I get sores on lips and in mouth the day after taking my methotrexate.

I do , at first I thought it might be cancer ( having had breast cancer , now everthing is cancer ( or not ) but I have had it for so long it cant be.

@klancee47 I have identical symptoms. I went to an oral path and he did two biopsies of tongue. Hard to do but needed to figure out after two years. The biopsy said Oral Lichen Planus. There isn’t a cure. Autoimmune so trying to live with it. Have an appointment with Mayo oral medicine soon. I am on Plaquinil now for 5 months and feeling a tad bit better. Use special toothpaste. No alcohol etc. steroids for lips which came last with symptoms. Hope you can find answers. This all started after Covid. All the Dr and dentists say mine looks so different than anything they had seen. Same story.

@kjoeme1978 Thank you that is what after all the appointments I have had that I found nothing and my search on the DR Google.

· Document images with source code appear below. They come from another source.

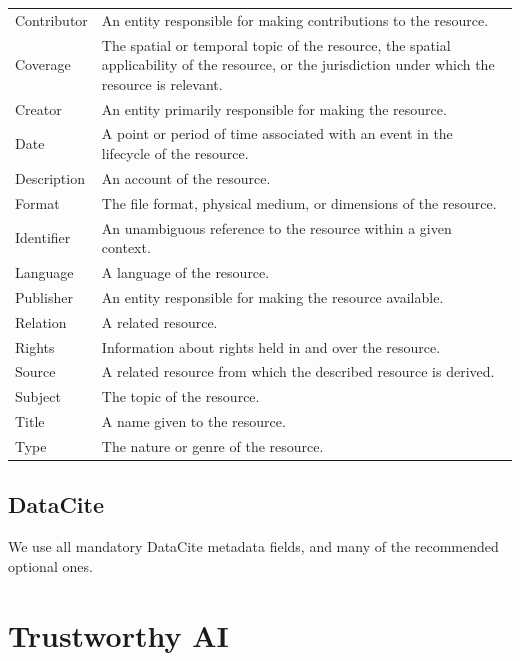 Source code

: \documentclass[
  a4paper,
  openany, a4paper, oneside]{book}
\begin{document}
\begin{longtable}[]{@{}
  >{\raggedright\arraybackslash}p{}
  >{\centering\arraybackslash}p{}@{}}
\toprule
& \\
\midrule
\endhead
Contributor & An entity responsible for making contributions to the resource. \\
Coverage & The spatial or temporal topic of the resource, the spatial applicability of the resource, or the jurisdiction under which the resource is relevant. \\
Creator & An entity primarily responsible for making the resource. \\
Date & A point or period of time associated with an event in the lifecycle of the resource. \\
Description & An account of the resource. \\
Format & The file format, physical medium, or dimensions of the resource. \\
Identifier & An unambiguous reference to the resource within a given context. \\
Language & A language of the resource. \\
Publisher & An entity responsible for making the resource available. \\
Relation & A related resource. \\
Rights & Information about rights held in and over the resource. \\
Source & A related resource from which the described resource is derived. \\
Subject & The topic of the resource. \\
Title & A name given to the resource. \\
Type & The nature or genre of the resource. \\
\bottomrule
\end{longtable}

\hypertarget{DataCite}{%
\section{DataCite}\label{DataCite}}

We use all mandatory DataCite metadata fields, and many of the recommended optional ones.

\hypertarget{trustworhty-ai}{%
\chapter{Trustworthy AI}\label{trustworhty-ai}}
\end{document}
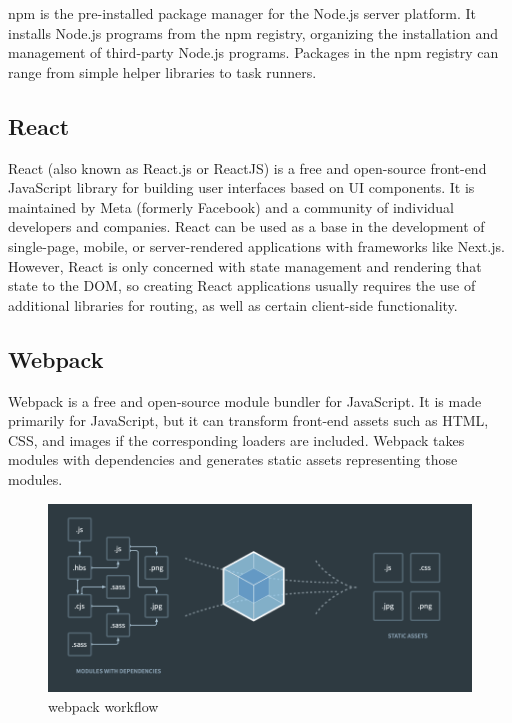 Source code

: npm is the pre-installed package manager for the Node.js server platform. It installs Node.js programs from the npm registry, organizing the installation and management of third-party Node.js programs. Packages in the npm registry can range from simple helper libraries to task runners.

\subsection {React}

React (also known as React.js or ReactJS) is a free and open-source front-end JavaScript library for building user interfaces based on UI components. It is maintained by Meta (formerly Facebook) and a community of individual developers and companies. React can be used as a base in the development of single-page, mobile, or server-rendered applications with frameworks like Next.js. However, React is only concerned with state management and rendering that state to the DOM, so creating React applications usually requires the use of additional libraries for routing, as well as certain client-side functionality.

\subsection {Webpack}

Webpack is a free and open-source module bundler for JavaScript. It is made primarily for JavaScript, but it can transform front-end assets such as HTML, CSS, and images if the corresponding loaders are included. Webpack takes modules with dependencies and generates static assets representing those modules.

\begin{figure}[h!]
    \vspace{0.5cm}
    \includegraphics[width=\textwidth]{images/webpack-bundle.png}
    \caption{webpack workflow}
    \label{fig:webpack-bundle} %
\end{figure}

That I decided that it probably was (Oral Lichen Planus) and yes I also found there is no cure, but I do think that mine is might activated by certain foods or vitamins that I take, because they might have something in them.
I know that sense my 20's I have not been able to eat citrus fruit now I think that the citrus or vitamin C (ascorbic acid) that they add to so many things is the cause. That is the one thing that has repeatedly been in something I have taken or drank and quit. They put it in everything. Have you thought of this and checked to see if this is a problem for you?
I have stopped everything right now that I think did it. I will start my vitamins back up once I have one clear week with no breakout. If that happens then I figure that what I am doing at that moment (food supplements prescription) is OK, I will figure they are not a problem. So I will slowly again start adding my removed foods and vitamins one at a time to see which one it might be.
I hate this. AND I keep searching and asking hoping to find that someone found an answer.
God Bless you and together I hope we find an answer.
I do eat healthy, keto and intermittent fasting. But this has been happening for over a year. I see that yours has been two years, OH, I am so sorry.
You mention you are on Plaquinil, I will look that up, and I have been given by dentist and oral pathologist mouth washes to buy and I just can't stomach them. I had to quit all tooth pastes bout five years ago from side effects and toxic load. I have eliminated all toxic food and household toxins from my diet and my house. I don't eat any ultra processed food because I know they do it.
I have been to two dentist one oral path and one ENT, none of them have any idea. None of them would do a biopsy. I thought it might be cancer.
Please let me know if you find out anything new about it, I am sure we have the same thing.

Having both Sjogrens and Lupus, when flare ignite, mouth sores appear as well. Given that I am on HCQ and methotrexate - the sores develop and I take folic acid that helps. Mouth rinses & omitting acidic fruits and food until they hesl.

@kjoeme1978 Do you have side effects from Plaquinil? Thanks.